▸ **WHAT YOU WILL DO**:
Looking at the entries below, state how many lines contain the word "luci". Give the number alone.

▸ **DATASET RECORDS**:
===
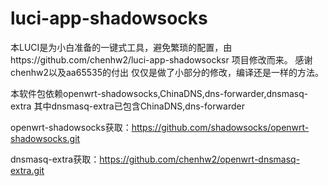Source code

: # luci-app-shadowsocks
本LUCI是为小白准备的一键式工具，避免繁琐的配置，由https://github.com/chenhw2/luci-app-shadowsocksr 项目修改而来。
感谢chenhw2以及aa65535的付出
仅仅是做了小部分的修改，编译还是一样的方法。

本软件包依赖openwrt-shadowsocks,ChinaDNS,dns-forwarder,dnsmasq-extra
其中dnsmasq-extra已包含ChinaDNS,dns-forwarder

openwrt-shadowsocks获取：https://github.com/shadowsocks/openwrt-shadowsocks.git

dnsmasq-extra获取：https://github.com/chenhw2/openwrt-dnsmasq-extra.git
===
▸ **EXERCISE OUTPUT**:
2